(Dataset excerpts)
━━━━━━━━━━

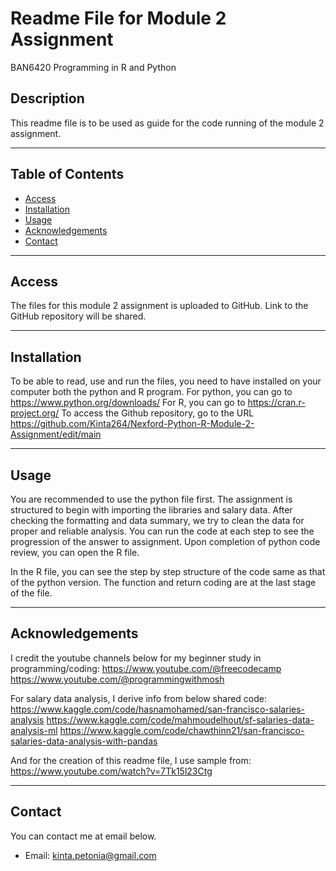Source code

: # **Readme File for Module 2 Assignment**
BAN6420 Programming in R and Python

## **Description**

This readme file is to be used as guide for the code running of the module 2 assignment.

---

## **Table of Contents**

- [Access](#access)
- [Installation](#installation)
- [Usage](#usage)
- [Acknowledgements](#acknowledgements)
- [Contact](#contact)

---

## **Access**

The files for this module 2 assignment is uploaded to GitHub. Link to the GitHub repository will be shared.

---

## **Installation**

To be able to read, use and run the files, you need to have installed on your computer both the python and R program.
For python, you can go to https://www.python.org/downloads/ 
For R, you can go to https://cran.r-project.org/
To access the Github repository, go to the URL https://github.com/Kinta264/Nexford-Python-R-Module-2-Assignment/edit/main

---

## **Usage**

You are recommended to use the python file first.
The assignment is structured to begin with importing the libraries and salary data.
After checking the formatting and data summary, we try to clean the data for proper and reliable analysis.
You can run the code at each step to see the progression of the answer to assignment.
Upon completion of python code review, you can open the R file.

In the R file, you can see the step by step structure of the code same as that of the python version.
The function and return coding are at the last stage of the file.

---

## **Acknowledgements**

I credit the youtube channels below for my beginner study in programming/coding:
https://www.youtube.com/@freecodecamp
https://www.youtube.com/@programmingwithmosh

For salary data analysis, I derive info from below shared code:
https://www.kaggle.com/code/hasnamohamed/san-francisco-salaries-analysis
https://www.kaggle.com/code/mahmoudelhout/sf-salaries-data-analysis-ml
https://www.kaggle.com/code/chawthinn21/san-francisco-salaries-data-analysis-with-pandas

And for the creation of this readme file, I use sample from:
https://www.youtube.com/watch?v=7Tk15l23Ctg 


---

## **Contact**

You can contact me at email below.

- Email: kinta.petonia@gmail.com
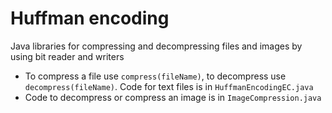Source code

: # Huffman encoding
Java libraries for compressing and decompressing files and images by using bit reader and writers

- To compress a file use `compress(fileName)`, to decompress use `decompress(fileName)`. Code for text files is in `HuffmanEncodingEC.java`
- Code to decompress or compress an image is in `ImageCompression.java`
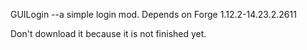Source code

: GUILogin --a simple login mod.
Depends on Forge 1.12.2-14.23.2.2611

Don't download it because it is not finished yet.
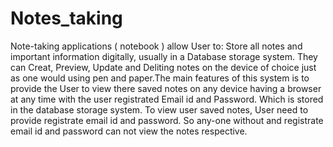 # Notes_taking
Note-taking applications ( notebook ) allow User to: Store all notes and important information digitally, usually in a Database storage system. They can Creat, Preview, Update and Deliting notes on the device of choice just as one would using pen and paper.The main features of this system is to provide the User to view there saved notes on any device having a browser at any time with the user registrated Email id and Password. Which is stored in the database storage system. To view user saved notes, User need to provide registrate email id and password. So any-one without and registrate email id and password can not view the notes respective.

━━━━━━━━━━

# [YOUR INSTRUCTIONS]
The records must be restated word for word, apart from any images.

# [SOLUTION TO THE PROBLEM]
Source code

: # **Readme File for Module 2 Assignment**
BAN6420 Programming in R and Python

## **Description**

This readme file is to be used as guide for the code running of the module 2 assignment.

---

## **Table of Contents**

- [Access](#access)
- [Installation](#installation)
- [Usage](#usage)
- [Acknowledgements](#acknowledgements)
- [Contact](#contact)

---

## **Access**

The files for this module 2 assignment is uploaded to GitHub. Link to the GitHub repository will be shared.

---

## **Installation**

To be able to read, use and run the files, you need to have installed on your computer both the python and R program.
For python, you can go to https://www.python.org/downloads/ 
For R, you can go to https://cran.r-project.org/
To access the Github repository, go to the URL https://github.com/Kinta264/Nexford-Python-R-Module-2-Assignment/edit/main

---

## **Usage**

You are recommended to use the python file first.
The assignment is structured to begin with importing the libraries and salary data.
After checking the formatting and data summary, we try to clean the data for proper and reliable analysis.
You can run the code at each step to see the progression of the answer to assignment.
Upon completion of python code review, you can open the R file.

In the R file, you can see the step by step structure of the code same as that of the python version.
The function and return coding are at the last stage of the file.

---

## **Acknowledgements**

I credit the youtube channels below for my beginner study in programming/coding:
https://www.youtube.com/@freecodecamp
https://www.youtube.com/@programmingwithmosh

For salary data analysis, I derive info from below shared code:
https://www.kaggle.com/code/hasnamohamed/san-francisco-salaries-analysis
https://www.kaggle.com/code/mahmoudelhout/sf-salaries-data-analysis-ml
https://www.kaggle.com/code/chawthinn21/san-francisco-salaries-data-analysis-with-pandas

And for the creation of this readme file, I use sample from:
https://www.youtube.com/watch?v=7Tk15l23Ctg 


---

## **Contact**

You can contact me at email below.

- Email: kinta.petonia@gmail.com
Source code

: # Huffman encoding
Java libraries for compressing and decompressing files and images by using bit reader and writers

- To compress a file use `compress(fileName)`, to decompress use `decompress(fileName)`. Code for text files is in `HuffmanEncodingEC.java`
- Code to decompress or compress an image is in `ImageCompression.java`
Source code

: GUILogin --a simple login mod.
Depends on Forge 1.12.2-14.23.2.2611

Don't download it because it is not finished yet.
 # Notes_taking
Note-taking applications ( notebook ) allow User to: Store all notes and important information digitally, usually in a Database storage system. They can Creat, Preview, Update and Deliting notes on the device of choice just as one would using pen and paper.The main features of this system is to provide the User to view there saved notes on any device having a browser at any time with the user registrated Email id and Password. Which is stored in the database storage system. To view user saved notes, User need to provide registrate email id and password. So any-one without and registrate email id and password can not view the notes respective.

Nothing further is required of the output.